‘What are you, I should like to know,’ pursued Mr Boffin, ‘that you were to have the audacity to follow up this young lady? This young lady was looking about the market for a good bid; she wasn’t in it to be snapped up by fellows that had no money to lay out; nothing to buy with.’
‘Oh, Mr Boffin! Mrs Boffin, pray say something for me!’ murmured Bella, disengaging her arm, and covering her face with her hands.
‘Old lady,’ said Mr Boffin, anticipating his wife, ‘you hold your tongue. Bella, my dear, don’t you let yourself be put out. I’ll right you.’
‘But you don’t, you don’t right me!’ exclaimed Bella, with great emphasis. ‘You wrong me, wrong me!’
‘Don’t you be put out, my dear,’ complacently retorted Mr Boffin. ‘I’ll bring this young man to book. Now, you Rokesmith! You can’t decline to hear, you know, as well as to answer. You hear me tell you that the first side of your conduct was Insolence—Insolence and Presumption. Answer me one thing, if you can. Didn’t this young lady tell you so herself?’
‘Did I, Mr Rokesmith?’ asked Bella with her face still covered. ‘O say, Mr Rokesmith! Did I?’

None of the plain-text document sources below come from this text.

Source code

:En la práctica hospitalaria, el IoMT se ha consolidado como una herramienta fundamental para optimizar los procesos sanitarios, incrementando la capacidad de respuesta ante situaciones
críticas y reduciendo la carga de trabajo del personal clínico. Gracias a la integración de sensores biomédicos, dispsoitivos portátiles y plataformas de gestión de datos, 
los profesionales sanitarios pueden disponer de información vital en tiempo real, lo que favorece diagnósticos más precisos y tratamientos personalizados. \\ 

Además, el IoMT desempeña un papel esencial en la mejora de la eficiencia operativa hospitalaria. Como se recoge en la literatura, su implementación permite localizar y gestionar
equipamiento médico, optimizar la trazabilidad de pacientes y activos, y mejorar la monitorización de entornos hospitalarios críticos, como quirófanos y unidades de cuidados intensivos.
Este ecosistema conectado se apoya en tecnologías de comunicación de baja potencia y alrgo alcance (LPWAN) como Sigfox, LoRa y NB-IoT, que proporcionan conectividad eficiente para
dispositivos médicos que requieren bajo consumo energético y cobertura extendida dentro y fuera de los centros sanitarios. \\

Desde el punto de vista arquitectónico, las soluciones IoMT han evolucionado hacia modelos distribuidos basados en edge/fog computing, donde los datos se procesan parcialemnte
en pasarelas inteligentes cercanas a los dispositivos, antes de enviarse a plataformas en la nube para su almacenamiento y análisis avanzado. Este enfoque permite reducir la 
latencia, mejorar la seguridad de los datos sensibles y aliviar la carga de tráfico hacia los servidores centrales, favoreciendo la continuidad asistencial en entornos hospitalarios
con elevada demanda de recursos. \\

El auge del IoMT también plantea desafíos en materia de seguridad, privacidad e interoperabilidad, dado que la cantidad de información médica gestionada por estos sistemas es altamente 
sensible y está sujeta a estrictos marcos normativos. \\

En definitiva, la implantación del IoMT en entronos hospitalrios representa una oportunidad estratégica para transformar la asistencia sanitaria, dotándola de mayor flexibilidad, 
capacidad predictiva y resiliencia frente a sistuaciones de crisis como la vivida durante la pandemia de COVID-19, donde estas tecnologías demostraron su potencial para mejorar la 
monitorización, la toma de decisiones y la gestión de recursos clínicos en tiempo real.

‘Don’t be distressed, Miss Wilfer; it matters very little now.’
‘Ah! You can’t deny it, though!’ said Mr Boffin, with a knowing shake of his head.
‘But I have asked him to forgive me since,’ cried Bella; ‘and I would ask him to forgive me now again, upon my knees, if it would spare him!’
Here Mrs Boffin broke out a-crying.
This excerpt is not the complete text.